• [Records shown]:
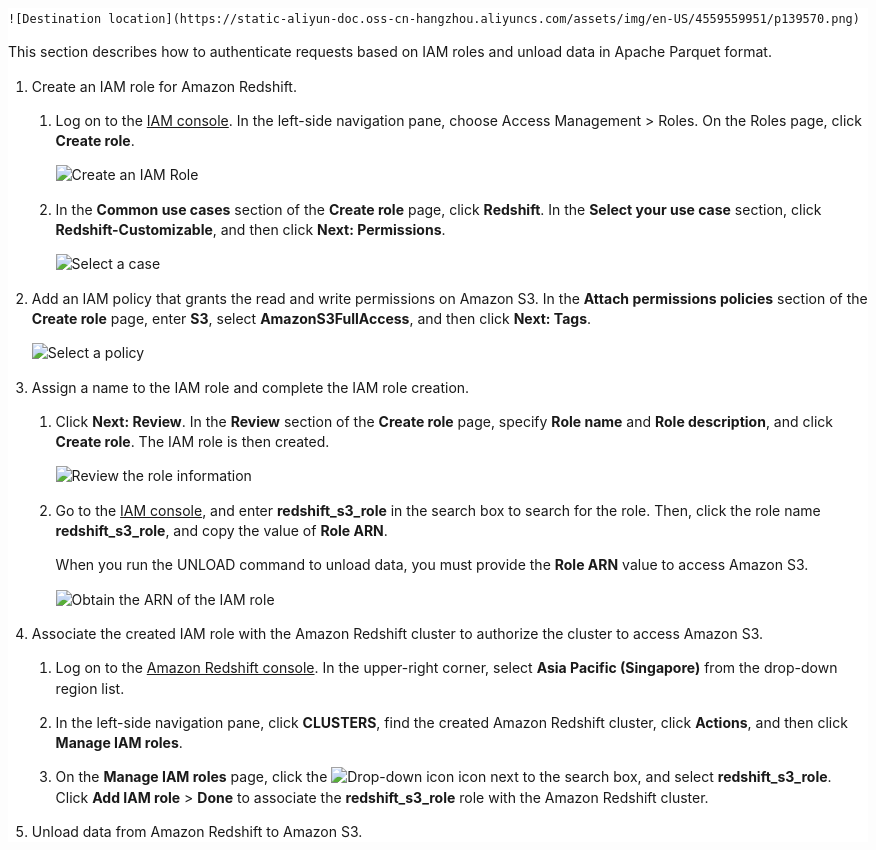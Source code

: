     ![Destination location](https://static-aliyun-doc.oss-cn-hangzhou.aliyuncs.com/assets/img/en-US/4559559951/p139570.png)


This section describes how to authenticate requests based on IAM roles and unload data in Apache Parquet format.

1.  Create an IAM role for Amazon Redshift.

    1.  Log on to the [IAM console](https://console.aws.amazon.com/iam/home?#/roles). In the left-side navigation pane, choose Access Management \> Roles. On the Roles page, click **Create role**.

        ![Create an IAM Role](https://static-aliyun-doc.oss-cn-hangzhou.aliyuncs.com/assets/img/en-US/4559559951/p139611.png)

    2.  In the **Common use cases** section of the **Create role** page, click **Redshift**. In the **Select your use case** section, click **Redshift-Customizable**, and then click **Next: Permissions**.

        ![Select a case](https://static-aliyun-doc.oss-cn-hangzhou.aliyuncs.com/assets/img/en-US/4559559951/p139628.png)

2.  Add an IAM policy that grants the read and write permissions on Amazon S3. In the **Attach permissions policies** section of the **Create role** page, enter **S3**, select **AmazonS3FullAccess**, and then click **Next: Tags**.

    ![Select a policy](https://static-aliyun-doc.oss-cn-hangzhou.aliyuncs.com/assets/img/en-US/4559559951/p139686.png)

3.  Assign a name to the IAM role and complete the IAM role creation.

    1.  Click **Next: Review**. In the **Review** section of the **Create role** page, specify **Role name** and **Role description**, and click **Create role**. The IAM role is then created.

        ![Review the role information](https://static-aliyun-doc.oss-cn-hangzhou.aliyuncs.com/assets/img/en-US/4559559951/p139687.png)

    2.  Go to the [IAM console](https://console.aws.amazon.com/iam/home?#/roles), and enter **redshift\_s3\_role** in the search box to search for the role. Then, click the role name **redshift\_s3\_role**, and copy the value of **Role ARN**.

        When you run the UNLOAD command to unload data, you must provide the **Role ARN** value to access Amazon S3.

        ![Obtain the ARN of the IAM role](https://static-aliyun-doc.oss-cn-hangzhou.aliyuncs.com/assets/img/en-US/4559559951/p139689.png)

4.  Associate the created IAM role with the Amazon Redshift cluster to authorize the cluster to access Amazon S3.

    1.  Log on to the [Amazon Redshift console](https://console.aws.amazon.com/redshiftv2/home). In the upper-right corner, select **Asia Pacific \(Singapore\)** from the drop-down region list.

    2.  In the left-side navigation pane, click **CLUSTERS**, find the created Amazon Redshift cluster, click **Actions**, and then click **Manage IAM roles**.

    3.  On the **Manage IAM roles** page, click the ![Drop-down icon](https://static-aliyun-doc.oss-cn-hangzhou.aliyuncs.com/assets/img/en-US/0034500061/p139692.png) icon next to the search box, and select **redshift\_s3\_role**. Click **Add IAM role** \> **Done** to associate the **redshift\_s3\_role** role with the Amazon Redshift cluster.

5.  Unload data from Amazon Redshift to Amazon S3.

• [What is expected]: Looking at the data above, write out exactly the lines that start at the one containing "the ARN of the" and end at the one containing "cluster to access Amazon S3."; include both and nothing beyond.

• [Completed exercise]:
        ![Obtain the ARN of the IAM role](https://static-aliyun-doc.oss-cn-hangzhou.aliyuncs.com/assets/img/en-US/4559559951/p139689.png)

4.  Associate the created IAM role with the Amazon Redshift cluster to authorize the cluster to access Amazon S3.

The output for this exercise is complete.